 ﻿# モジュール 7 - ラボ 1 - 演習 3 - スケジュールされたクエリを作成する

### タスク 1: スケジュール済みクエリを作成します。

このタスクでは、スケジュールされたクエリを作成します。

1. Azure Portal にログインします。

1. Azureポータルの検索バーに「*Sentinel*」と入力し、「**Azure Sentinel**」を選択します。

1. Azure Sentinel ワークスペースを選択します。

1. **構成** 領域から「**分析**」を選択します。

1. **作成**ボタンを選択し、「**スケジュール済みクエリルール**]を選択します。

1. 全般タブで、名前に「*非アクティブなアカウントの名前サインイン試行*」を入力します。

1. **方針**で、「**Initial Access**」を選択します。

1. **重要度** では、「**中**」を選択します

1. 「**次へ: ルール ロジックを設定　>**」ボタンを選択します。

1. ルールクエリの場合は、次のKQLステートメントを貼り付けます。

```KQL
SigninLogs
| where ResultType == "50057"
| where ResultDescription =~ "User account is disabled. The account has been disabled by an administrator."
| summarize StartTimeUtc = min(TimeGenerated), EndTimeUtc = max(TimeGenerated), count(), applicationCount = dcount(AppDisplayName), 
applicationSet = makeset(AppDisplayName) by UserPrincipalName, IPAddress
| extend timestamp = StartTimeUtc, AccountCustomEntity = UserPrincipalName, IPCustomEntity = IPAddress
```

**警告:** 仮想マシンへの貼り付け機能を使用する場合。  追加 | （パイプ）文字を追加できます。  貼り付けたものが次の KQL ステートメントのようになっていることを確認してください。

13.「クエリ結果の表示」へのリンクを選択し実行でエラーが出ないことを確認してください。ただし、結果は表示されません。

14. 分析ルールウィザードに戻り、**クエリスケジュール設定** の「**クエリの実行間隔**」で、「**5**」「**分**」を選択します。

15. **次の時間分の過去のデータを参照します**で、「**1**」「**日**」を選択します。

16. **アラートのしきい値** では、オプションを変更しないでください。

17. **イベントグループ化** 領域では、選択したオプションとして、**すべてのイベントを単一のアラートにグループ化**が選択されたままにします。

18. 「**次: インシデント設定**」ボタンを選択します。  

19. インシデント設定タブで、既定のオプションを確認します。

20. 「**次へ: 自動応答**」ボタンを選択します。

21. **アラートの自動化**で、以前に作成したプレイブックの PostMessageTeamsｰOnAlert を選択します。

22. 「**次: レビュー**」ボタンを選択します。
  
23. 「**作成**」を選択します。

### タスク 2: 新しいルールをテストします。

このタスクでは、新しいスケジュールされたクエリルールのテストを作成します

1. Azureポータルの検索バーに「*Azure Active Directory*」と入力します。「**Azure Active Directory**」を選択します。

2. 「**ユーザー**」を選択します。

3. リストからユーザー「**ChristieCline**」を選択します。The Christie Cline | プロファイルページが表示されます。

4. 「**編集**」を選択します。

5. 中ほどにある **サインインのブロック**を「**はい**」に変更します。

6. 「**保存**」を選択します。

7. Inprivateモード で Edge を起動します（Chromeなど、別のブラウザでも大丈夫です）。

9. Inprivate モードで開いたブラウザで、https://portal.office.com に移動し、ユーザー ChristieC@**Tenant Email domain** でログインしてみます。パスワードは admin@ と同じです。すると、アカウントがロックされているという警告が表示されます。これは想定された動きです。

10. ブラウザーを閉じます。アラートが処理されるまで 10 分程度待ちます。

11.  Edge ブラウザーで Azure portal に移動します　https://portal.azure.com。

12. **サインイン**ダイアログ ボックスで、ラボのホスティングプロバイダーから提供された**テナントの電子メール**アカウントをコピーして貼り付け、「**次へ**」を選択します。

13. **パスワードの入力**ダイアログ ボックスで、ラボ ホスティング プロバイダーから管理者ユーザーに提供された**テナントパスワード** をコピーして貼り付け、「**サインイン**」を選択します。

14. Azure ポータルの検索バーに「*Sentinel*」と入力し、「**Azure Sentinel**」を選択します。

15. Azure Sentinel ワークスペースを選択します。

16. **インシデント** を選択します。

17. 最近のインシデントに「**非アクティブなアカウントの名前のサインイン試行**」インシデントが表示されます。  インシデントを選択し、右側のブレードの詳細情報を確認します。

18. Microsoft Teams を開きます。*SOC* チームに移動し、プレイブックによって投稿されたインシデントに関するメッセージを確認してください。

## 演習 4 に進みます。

__Description of the task__
The answer must consist of every line from the entries above that contains "Azure".

__Solution__
1. Azure Portal にログインします。
1. Azureポータルの検索バーに「*Sentinel*」と入力し、「**Azure Sentinel**」を選択します。
1. Azure Sentinel ワークスペースを選択します。
1. Azureポータルの検索バーに「*Azure Active Directory*」と入力します。「**Azure Active Directory**」を選択します。
11.  Edge ブラウザーで Azure portal に移動します　https://portal.azure.com。
14. Azure ポータルの検索バーに「*Sentinel*」と入力し、「**Azure Sentinel**」を選択します。
15. Azure Sentinel ワークスペースを選択します。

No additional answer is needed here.